I've never heard of this as a requirement when submitting a manuscript for publication. It is, however, a not-uncommon requirement for students' reports and theses. I first encountered this when I was an undergraduate student at a small liberal arts college in the 1960s. This was back in the days of printed indices, note cards, and hand-typed manuscripts. (We were also required to provide our deck of notecards for cited and examined but not-cited references -- the times cited indicated by a number on each index card.)
After this forum thread reminded me of this aspect of writing long past, I asked my colleagues about why this source listing was required. To my surprise their answers were not obscure and unreasonable. The source citation list is a quick way to identify how strongly each school of thought influenced the student. It is intended to be used by the student during the writing process as a guage to assess how broadly differing points-of-view are included. I followed up by pointing out that it appears to me that most students compile the list only after the document is complete. I asked if they told their students the purpose of the requirement. To a person they expressed an Ah-Ha moment. No they had not explained the reason for the requirement. Each person said though it was obvious to them, it was now obvious that their students didn't know why. I said that until now, I didn't have a clue that the citation count requirement was considered useful to the student and not merely some holdover formality from long ago.
Another aspect of manuscript requirement minutiae is including the proportion of words in quotations to the total number of words in the document. That drove me near crazy in the '60s and '70s. I remember being docked a full grade letter by one professor because I had under-counted the number of non-quote words and had calculated the proportion of quote-words to total words instead of her unique requirement that the proportion be the number of quote-words to non-quote-words. She or an assistant actually counted each word.

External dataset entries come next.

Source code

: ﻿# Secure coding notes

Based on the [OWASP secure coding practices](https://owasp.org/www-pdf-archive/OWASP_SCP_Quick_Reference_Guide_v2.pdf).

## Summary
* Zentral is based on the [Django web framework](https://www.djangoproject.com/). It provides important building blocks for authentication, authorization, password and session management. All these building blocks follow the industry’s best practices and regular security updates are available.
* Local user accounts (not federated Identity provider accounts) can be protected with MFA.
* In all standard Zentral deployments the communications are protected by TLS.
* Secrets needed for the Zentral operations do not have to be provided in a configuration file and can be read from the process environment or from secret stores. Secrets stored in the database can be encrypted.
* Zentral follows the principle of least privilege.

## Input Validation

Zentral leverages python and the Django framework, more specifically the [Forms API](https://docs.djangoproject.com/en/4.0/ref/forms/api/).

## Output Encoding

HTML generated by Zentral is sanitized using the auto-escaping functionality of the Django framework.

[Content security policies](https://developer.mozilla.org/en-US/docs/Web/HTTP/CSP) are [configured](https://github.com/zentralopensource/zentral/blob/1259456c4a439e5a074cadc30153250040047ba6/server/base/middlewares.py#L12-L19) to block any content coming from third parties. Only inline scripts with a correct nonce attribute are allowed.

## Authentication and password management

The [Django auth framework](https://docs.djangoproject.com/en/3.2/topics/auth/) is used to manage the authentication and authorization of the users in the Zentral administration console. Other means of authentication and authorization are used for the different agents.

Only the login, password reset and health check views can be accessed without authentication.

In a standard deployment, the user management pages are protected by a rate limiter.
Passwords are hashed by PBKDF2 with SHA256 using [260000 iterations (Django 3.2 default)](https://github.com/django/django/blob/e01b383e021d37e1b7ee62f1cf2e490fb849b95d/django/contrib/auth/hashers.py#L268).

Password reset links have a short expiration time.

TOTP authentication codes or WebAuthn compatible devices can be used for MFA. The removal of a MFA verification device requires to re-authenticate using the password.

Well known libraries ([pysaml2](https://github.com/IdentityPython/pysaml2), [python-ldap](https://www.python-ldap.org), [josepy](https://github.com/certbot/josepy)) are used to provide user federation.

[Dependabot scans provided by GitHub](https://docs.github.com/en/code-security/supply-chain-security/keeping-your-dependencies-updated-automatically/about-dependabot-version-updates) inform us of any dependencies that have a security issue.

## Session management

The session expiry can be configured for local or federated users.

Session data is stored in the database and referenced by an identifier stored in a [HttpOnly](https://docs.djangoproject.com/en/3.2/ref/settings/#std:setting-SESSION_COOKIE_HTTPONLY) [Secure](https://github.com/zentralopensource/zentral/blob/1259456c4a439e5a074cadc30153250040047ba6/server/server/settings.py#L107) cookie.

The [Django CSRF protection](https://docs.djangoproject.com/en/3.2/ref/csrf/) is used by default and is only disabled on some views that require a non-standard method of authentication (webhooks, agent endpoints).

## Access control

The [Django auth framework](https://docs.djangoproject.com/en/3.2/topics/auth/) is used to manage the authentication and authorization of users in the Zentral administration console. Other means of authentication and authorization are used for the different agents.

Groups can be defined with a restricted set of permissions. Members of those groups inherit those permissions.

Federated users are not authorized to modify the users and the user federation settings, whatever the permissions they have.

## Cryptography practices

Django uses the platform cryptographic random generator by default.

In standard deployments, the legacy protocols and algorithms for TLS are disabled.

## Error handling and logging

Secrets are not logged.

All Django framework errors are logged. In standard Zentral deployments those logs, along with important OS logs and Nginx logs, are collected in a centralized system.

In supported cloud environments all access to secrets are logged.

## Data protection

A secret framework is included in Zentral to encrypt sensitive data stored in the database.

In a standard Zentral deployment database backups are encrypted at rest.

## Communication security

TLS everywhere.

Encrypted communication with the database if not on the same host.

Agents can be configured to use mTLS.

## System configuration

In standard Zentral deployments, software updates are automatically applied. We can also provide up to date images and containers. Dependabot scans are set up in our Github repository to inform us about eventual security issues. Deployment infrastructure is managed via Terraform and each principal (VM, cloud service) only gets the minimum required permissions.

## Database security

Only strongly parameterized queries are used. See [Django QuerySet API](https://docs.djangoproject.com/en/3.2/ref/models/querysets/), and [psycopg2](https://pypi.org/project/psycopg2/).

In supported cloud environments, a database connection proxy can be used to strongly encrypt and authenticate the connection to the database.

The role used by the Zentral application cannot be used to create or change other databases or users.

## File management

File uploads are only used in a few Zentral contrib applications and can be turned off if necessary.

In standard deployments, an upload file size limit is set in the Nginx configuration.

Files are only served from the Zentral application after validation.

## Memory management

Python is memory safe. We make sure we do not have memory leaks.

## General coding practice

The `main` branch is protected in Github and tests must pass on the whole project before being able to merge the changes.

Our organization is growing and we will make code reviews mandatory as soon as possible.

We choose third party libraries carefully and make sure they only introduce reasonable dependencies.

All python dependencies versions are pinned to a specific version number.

As I wrote this I also remember the days when a template transparency was placed over each typewritten page to test if text strayed into the margins. If the text entered a margin the page (and usually the full document) had to be retyped. The margins had to be wide enough for holding comments. Needless to say my fellow students and I had to pay a typist to do the work. Retyping due to margin errors was the typist's responsibly. Changes because of modifications, edits, deletions, small revisions, required paying again.
Again, feedback welcome.
The bibliographies are intended to guide the reader to a detailed reading of the chapters in which they are interested, and the reader should turn to the reference for a quick look. Therefore, multiple citations of the same bibliography are not helpful for the reader to survey the background knowledge of this article. If an bibliography is cited in the discussion section, the duplicate citation of the bibliography in the introduction section should be indispensable, otherwise such citation should not be adopted.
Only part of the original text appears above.